How can action potentials be generated through thoughts?

Question

I think I understand how a signal is transferred from neuron to neuron (from How do the brain and nerves create electrical pulses?).

My question, however, is not about the standard textbook material on neuronal transduction. Instead, I am wondering how an electrical impulse starts in the first place in the brain. In other words, how can an action potential be generated de novo from a conscious thought? I am wondering primarily about a signal like a movement of an appendage or something similar.

So in short, my question is:

How is the 'first' action potential generated in the cortex when one consciously/voluntarily decides of moving a limb (or comparable action)?

Answer 1

This paper addresses the question that you are asking. The study is based on conscious decision making in rats.

Performance of rats were assessed in the following task:

The rats have to poke their snout into a waiting port until a auditory signal (beep) is heard. After first beep the rats can get a small reward (small amount of water) in the reward port. However if the rat waits for a second beep it gets to have a bigger reward.

So there were three behavioral outcomes in the experiment done with 37 individuals:

1. Short-poke trials: Those that didn't wait for the signal (8.3 ± 4.6%)
2. Impatient trials: Those that waited for the first beep but did not wait for the second beep (58.8 ± 3.9%)
3. Patient trials: Those who successfully got the bigger reward. (32.9 ± 1.4%)

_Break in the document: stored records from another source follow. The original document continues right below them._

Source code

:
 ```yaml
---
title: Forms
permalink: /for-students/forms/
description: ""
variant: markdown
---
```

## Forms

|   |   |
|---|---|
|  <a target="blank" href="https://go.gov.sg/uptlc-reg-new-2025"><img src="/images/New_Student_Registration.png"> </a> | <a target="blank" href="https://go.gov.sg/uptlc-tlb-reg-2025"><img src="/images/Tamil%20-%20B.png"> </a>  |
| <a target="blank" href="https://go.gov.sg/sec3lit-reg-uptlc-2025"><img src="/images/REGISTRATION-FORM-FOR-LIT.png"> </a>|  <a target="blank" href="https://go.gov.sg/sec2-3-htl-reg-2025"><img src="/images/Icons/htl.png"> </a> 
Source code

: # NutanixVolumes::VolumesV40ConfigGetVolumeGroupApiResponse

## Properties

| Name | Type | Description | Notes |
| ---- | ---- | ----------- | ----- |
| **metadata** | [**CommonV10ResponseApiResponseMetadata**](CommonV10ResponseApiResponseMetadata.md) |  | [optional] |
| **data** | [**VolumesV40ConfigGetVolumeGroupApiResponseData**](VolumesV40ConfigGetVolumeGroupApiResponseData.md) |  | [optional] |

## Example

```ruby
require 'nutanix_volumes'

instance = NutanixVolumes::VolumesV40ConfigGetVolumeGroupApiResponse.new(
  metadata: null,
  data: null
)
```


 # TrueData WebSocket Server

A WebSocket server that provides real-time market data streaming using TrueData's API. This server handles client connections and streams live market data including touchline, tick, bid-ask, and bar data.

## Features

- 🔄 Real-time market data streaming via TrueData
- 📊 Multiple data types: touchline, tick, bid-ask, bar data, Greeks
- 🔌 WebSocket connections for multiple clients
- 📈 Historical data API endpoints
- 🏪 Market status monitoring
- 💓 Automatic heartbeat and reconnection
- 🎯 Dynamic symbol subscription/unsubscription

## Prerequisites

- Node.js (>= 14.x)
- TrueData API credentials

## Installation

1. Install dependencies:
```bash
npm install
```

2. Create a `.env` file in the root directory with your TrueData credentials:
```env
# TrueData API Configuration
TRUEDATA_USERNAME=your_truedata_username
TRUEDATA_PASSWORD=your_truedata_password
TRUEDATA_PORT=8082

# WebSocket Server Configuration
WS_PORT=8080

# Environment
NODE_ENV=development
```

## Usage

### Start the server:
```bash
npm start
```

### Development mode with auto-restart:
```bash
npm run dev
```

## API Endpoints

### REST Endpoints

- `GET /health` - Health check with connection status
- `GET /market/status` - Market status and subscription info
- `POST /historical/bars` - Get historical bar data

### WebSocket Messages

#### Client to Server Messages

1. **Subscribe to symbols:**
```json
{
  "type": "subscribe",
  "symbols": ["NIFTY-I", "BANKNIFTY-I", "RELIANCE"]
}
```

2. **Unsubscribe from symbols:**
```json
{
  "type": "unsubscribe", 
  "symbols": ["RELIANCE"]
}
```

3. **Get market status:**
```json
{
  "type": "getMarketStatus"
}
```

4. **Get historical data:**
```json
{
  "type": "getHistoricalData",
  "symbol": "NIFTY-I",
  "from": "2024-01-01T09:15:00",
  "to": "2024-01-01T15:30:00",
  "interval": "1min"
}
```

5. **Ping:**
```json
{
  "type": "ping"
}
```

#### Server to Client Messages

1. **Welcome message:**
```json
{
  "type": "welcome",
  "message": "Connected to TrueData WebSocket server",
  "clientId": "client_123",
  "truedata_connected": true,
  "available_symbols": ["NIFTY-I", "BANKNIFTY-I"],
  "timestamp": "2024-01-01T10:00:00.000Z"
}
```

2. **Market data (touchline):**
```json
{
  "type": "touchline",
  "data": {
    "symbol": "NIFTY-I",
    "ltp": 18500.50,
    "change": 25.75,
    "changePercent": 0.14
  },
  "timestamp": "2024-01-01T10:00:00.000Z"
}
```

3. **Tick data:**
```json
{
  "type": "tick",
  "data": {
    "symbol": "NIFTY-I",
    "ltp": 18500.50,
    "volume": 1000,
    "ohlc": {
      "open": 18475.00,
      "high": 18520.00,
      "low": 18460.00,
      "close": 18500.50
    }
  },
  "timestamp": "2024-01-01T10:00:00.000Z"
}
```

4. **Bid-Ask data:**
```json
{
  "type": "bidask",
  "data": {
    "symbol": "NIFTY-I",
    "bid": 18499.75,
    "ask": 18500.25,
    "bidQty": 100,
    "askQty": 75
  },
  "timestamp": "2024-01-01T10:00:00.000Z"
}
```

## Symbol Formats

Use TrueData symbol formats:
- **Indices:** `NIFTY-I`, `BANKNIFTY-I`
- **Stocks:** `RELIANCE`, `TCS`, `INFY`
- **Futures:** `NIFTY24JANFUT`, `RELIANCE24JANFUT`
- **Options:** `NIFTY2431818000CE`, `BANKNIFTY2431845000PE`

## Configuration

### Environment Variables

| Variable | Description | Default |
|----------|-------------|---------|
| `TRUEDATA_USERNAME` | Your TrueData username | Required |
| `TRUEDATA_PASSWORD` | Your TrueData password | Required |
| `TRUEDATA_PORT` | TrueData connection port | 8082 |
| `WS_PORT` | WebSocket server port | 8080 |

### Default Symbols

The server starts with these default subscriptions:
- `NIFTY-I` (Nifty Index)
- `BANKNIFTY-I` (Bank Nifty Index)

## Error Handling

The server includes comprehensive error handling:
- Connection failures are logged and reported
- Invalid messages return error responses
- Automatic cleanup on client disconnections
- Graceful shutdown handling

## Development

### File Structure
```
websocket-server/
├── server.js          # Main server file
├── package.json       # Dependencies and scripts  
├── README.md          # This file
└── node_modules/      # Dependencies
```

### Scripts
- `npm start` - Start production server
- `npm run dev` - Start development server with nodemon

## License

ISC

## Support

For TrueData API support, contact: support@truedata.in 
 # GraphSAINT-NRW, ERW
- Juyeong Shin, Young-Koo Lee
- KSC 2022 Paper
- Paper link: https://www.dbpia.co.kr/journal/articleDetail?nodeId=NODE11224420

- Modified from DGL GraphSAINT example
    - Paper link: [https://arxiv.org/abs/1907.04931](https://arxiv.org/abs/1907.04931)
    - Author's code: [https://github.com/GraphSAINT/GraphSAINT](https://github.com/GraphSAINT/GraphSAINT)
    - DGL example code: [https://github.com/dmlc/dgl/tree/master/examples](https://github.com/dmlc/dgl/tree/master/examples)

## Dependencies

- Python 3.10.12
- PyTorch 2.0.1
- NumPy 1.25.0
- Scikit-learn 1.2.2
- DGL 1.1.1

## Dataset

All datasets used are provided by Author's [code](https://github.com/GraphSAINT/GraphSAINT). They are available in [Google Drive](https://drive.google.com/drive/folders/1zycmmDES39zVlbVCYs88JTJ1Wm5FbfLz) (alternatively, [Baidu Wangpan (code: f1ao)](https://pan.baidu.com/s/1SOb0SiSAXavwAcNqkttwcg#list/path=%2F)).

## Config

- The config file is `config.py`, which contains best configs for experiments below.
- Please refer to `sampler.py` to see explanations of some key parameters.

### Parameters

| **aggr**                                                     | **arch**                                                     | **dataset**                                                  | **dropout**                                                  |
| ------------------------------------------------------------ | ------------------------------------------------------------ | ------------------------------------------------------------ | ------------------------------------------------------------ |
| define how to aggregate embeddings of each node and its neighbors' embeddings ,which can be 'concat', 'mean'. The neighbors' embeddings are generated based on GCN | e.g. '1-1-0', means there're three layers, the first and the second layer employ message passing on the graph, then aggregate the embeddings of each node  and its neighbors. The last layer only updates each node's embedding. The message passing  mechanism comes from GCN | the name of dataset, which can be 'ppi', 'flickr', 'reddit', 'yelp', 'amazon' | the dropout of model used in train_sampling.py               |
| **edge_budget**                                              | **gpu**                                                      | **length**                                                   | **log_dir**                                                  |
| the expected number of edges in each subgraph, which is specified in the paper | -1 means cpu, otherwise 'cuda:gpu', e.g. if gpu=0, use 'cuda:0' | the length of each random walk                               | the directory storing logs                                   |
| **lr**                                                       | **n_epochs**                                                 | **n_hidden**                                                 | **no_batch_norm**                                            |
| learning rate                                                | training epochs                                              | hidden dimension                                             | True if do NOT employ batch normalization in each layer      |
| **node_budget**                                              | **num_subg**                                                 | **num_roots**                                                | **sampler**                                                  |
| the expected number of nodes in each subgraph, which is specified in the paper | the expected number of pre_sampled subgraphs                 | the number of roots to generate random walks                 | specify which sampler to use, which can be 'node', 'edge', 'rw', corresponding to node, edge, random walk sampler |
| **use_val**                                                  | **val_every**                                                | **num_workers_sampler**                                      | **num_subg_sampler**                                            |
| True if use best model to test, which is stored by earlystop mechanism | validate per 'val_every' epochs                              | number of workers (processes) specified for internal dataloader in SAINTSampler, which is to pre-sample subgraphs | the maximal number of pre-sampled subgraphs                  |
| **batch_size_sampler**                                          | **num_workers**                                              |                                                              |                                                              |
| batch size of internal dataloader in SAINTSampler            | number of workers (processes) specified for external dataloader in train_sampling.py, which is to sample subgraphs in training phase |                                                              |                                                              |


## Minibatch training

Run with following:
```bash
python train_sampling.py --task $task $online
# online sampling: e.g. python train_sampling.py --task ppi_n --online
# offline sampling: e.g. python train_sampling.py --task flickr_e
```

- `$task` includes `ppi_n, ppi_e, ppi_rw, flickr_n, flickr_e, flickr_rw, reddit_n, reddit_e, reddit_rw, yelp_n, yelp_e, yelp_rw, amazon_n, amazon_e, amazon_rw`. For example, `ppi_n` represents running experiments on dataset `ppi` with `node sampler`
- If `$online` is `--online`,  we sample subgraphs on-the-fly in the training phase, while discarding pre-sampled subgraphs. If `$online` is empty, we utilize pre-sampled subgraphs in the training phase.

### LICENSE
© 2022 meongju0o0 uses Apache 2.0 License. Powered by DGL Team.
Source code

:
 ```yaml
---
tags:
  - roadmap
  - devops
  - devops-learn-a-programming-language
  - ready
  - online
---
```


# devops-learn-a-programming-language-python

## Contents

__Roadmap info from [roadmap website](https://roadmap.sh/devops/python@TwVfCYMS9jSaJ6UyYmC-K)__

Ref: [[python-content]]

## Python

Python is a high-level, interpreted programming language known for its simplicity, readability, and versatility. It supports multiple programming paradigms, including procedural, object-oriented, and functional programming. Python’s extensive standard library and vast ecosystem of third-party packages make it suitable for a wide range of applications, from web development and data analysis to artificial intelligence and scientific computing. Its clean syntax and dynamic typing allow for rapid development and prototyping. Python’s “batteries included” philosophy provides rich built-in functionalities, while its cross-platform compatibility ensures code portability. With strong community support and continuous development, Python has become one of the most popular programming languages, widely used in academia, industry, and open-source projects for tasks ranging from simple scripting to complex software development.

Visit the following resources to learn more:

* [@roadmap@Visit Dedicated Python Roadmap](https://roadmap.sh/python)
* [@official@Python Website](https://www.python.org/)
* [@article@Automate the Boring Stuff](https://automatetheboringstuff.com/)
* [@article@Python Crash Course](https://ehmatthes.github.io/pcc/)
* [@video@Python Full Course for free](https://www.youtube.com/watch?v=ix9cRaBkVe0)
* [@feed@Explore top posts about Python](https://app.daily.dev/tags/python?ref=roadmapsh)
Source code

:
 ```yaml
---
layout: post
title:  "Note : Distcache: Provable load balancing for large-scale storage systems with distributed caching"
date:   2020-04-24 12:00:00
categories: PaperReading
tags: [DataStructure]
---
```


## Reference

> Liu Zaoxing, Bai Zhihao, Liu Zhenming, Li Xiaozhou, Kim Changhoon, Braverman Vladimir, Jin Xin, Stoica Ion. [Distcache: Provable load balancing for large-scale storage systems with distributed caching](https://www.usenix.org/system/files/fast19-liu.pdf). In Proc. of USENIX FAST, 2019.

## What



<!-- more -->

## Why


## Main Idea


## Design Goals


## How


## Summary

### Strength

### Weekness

The impatient ones did not usually quit immediately after the first beep. This was not a lethargic response to signal but a moment of conflict between two decisions. There was a distribution of waiting times. The patient ones immediately responded to the second beep and took their reward.

Neural activity was studied in the M2 (secondary motor) cortex of impatient rats during the tasks and two kinds of neural activity was observed:

• Ramp-to-threshold: Firing rate kept increasing till the end of waiting time suggestive of a neural threshold to quit waiting. (Fig 1)
• Steady-transient activity: Firing rate correlated with waiting time i.e. higher firing rate higher the waiting time. This could constitute the neurons that are making the rat wait. (Fig 2)

       

Figure 1: Ramp-to-Threshold.
Reproduced from Murakami et al. (2014) Nature Neuroscience 17,1574–1582

    

Figure 2: Transient activity.
Reproduced from Murakami et al. (2014) Nature Neuroscience 17,1574–1582

It was also observed that this activity is task specific. The neurons that showed a certain activity in the above tasks did not behave the same way in the same rats performing a slightly different task.

So action potential is generated in the brain by "thoughts". However these thoughts are not generated de-novo. Any conscious decision is based on memory of past events and similar events evoke those memories, which in cellular terms is generation of action potential. In this case the action potential is generated in response to the rats' sensory input in the form of a beep. Other kinds of responses are instinctive and the brain circuitry has evolved to generate these kinds of responses to certain stimuli such as fear. The above example is a study of conscious decision making based on an acquired memory.

Answer 2

1. There's a philosophical issue here: if you believe "thought" originates outside of the physical brain, you are probably some sort of dualist. However, I believe it is more likely that the brain is the machine that enables (apparent) consciousness and thoughts. If you believe "thought" causes neurons to fire, you might not be able to find a scientific answer, unless you can measure that "thought" external to the brain...

2. There are spontaneous activity in the brain. That is, neurons will fire by themselves with or without any external input at random times. See this question and my answer there in. Brain is surprisingly noisy. Perception and behavioral variability is often correlated with such noise, and studied in neuroscience. For example, see

   • Nienborg, H. and Cumming, B. G. (2009). Decision-related activity in sensory neurons reflects more than a neuron’s causal effect. Nature, 459(7243):89-92.